Everyone had the day off, so I decided to work on making a graphing library. I’ve been on a fairly constant quest for easy data visualization, running through several options:
- homegrown SVG renderer (javascript)
- homegrown png renderer (C#)
- Gruff (ruby)
- some graphing capability from Dojo (javascript)
- cl-plplot
I’ve never been happy with any of these, for a few reasons:
- SVG support for IE is a pain
- C# requires a million objects to do anything
- Gruff had good defaults, but had some annoying bugs, and I ended up jumping through a lot of hoops to get some basic aggregation going. I looked at monkey-patching gruff, but that seemed like a really bad idea
- The dojo charting was slow, and the setup was verbose (this may have changed)
- cl-plplot output wasn’t very attractive. Great for scientific usages, but for business apps it didn’t have enough rounded edges.
I want something that’s concise, has good defaults, rendered to PNG, and is easy to use from lisp. So today I tried rolling my own, and I’m pretty happy with the results:
The code to generate this graph is pretty concise, too:
(defun pie-chart-sample () "draws a simple pie chart, rending to pie-chart-sample.png" (render-chart (make-instance 'pie-chart :data-items (make-items '(40 (10 "baz") (60 "bar" (.5 .5 .5))))) "pie-chart-sample.png"))

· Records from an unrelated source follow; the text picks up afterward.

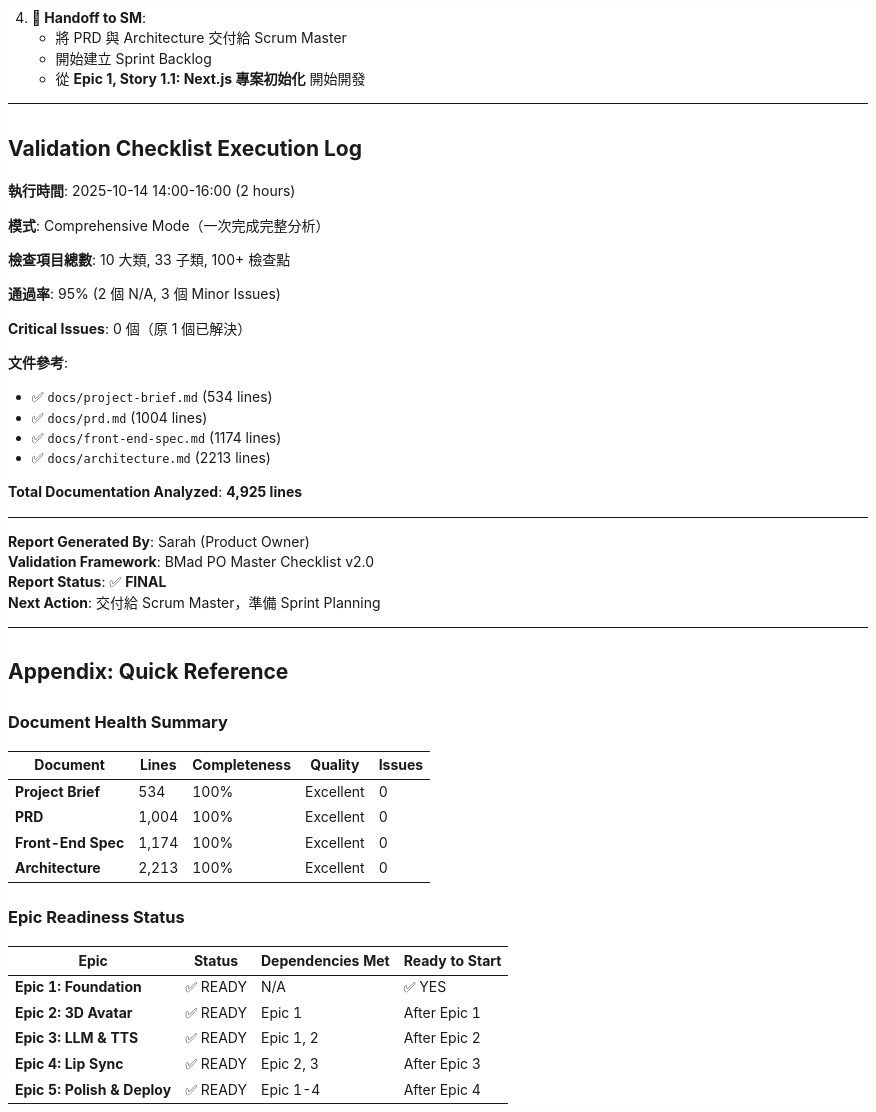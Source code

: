 4. **🚀 Handoff to SM**:
   - 將 PRD 與 Architecture 交付給 Scrum Master
   - 開始建立 Sprint Backlog
   - 從 **Epic 1, Story 1.1: Next.js 專案初始化** 開始開發

---

## Validation Checklist Execution Log

**執行時間**: 2025-10-14 14:00-16:00 (2 hours)

**模式**: Comprehensive Mode（一次完成完整分析）

**檢查項目總數**: 10 大類, 33 子類, 100+ 檢查點

**通過率**: 95% (2 個 N/A, 3 個 Minor Issues)

**Critical Issues**: 0 個（原 1 個已解決）

**文件參考**:
- ✅ `docs/project-brief.md` (534 lines)
- ✅ `docs/prd.md` (1004 lines)
- ✅ `docs/front-end-spec.md` (1174 lines)
- ✅ `docs/architecture.md` (2213 lines)

**Total Documentation Analyzed**: **4,925 lines**

---

**Report Generated By**: Sarah (Product Owner)  
**Validation Framework**: BMad PO Master Checklist v2.0  
**Report Status**: ✅ **FINAL**  
**Next Action**: 交付給 Scrum Master，準備 Sprint Planning

---

## Appendix: Quick Reference

### Document Health Summary

| Document | Lines | Completeness | Quality | Issues |
|----------|-------|--------------|---------|--------|
| **Project Brief** | 534 | 100% | Excellent | 0 |
| **PRD** | 1,004 | 100% | Excellent | 0 |
| **Front-End Spec** | 1,174 | 100% | Excellent | 0 |
| **Architecture** | 2,213 | 100% | Excellent | 0 |

### Epic Readiness Status

| Epic | Status | Dependencies Met | Ready to Start |
|------|--------|------------------|----------------|
| **Epic 1: Foundation** | ✅ READY | N/A | ✅ YES |
| **Epic 2: 3D Avatar** | ✅ READY | Epic 1 | After Epic 1 |
| **Epic 3: LLM & TTS** | ✅ READY | Epic 1, 2 | After Epic 2 |
| **Epic 4: Lip Sync** | ✅ READY | Epic 2, 3 | After Epic 3 |
| **Epic 5: Polish & Deploy** | ✅ READY | Epic 1-4 | After Epic 4 |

This demonstrates a few things:
- data can be specified as value, a value/label, or value/label/color
- it automatically choses colors if unspecified
- the labels are automatically positioned off to the side
There’s still some places to cleanup the API, I don’t like having make-items in there, and a lot of the behind the scenes is messy as all hell.
I started by looking at the source for Paragent, a lisp-based IT management tool. I first saw really attractive graphs coming from lisp there, and it impressed me a lot. It was building on cl-vectors, salza, and zpb-ttf to make png files. There was a lot of weird stuff going on in the paragent code, so I instead opted to port my old javascript code to lisp, using vecto for the rendering.

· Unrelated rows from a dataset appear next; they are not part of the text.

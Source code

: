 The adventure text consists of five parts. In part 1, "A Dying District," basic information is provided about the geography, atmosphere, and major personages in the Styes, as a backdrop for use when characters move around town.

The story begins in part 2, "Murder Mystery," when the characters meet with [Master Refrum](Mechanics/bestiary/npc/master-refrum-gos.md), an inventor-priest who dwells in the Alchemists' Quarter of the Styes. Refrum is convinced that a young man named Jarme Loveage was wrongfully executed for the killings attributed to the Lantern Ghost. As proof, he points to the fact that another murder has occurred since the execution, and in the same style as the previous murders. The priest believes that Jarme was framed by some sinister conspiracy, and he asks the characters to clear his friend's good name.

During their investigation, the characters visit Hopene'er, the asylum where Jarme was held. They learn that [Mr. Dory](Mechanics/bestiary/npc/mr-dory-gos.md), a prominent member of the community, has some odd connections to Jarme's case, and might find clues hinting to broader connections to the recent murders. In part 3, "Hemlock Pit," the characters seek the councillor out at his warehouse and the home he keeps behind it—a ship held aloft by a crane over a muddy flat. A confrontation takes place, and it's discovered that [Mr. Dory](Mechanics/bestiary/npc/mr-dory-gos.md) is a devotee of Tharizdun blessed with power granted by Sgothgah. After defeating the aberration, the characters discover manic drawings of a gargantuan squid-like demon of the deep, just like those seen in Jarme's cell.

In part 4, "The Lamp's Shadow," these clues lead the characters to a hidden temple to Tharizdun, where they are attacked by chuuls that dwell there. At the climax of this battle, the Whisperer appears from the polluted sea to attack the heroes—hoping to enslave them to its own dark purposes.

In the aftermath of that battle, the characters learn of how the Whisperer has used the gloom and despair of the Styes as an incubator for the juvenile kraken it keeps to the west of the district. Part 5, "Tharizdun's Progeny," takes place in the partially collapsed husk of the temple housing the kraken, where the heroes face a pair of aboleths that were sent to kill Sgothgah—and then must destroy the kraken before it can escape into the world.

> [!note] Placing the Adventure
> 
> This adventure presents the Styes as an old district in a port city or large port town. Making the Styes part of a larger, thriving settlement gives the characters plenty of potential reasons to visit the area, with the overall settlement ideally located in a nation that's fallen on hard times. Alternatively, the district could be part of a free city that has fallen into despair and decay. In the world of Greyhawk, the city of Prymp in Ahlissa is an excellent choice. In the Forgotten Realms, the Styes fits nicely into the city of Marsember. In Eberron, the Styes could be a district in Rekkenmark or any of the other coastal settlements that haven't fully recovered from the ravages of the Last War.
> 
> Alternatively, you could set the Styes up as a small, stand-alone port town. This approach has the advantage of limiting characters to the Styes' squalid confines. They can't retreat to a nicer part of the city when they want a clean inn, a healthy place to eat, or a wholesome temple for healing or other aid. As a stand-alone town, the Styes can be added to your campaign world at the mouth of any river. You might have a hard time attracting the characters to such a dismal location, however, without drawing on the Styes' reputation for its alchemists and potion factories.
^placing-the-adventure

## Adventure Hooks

I ran into a brick wall pretty early when calculating the wedges, as I’ve forgotten just about all the math I ever knew (had to look up the distance formula, for christsakes). The main problem was figuring out how to draw the curved part. I spent a long time staring at Bézier curves before giving up and taking a different approach. I made a circular clip-path (basically a mask) for the chart, and drew big enough wedges to fill the circle, side-stepping my mathematical shortcomings. There’s some goofy code to account for large slices, but it worked for all values I tested.
I did a LOT of learning on this one, working through some package semantics and adding some sparse lisp-unit tests. A few more days worth of effort for other chart types, and I might have something worthy of release.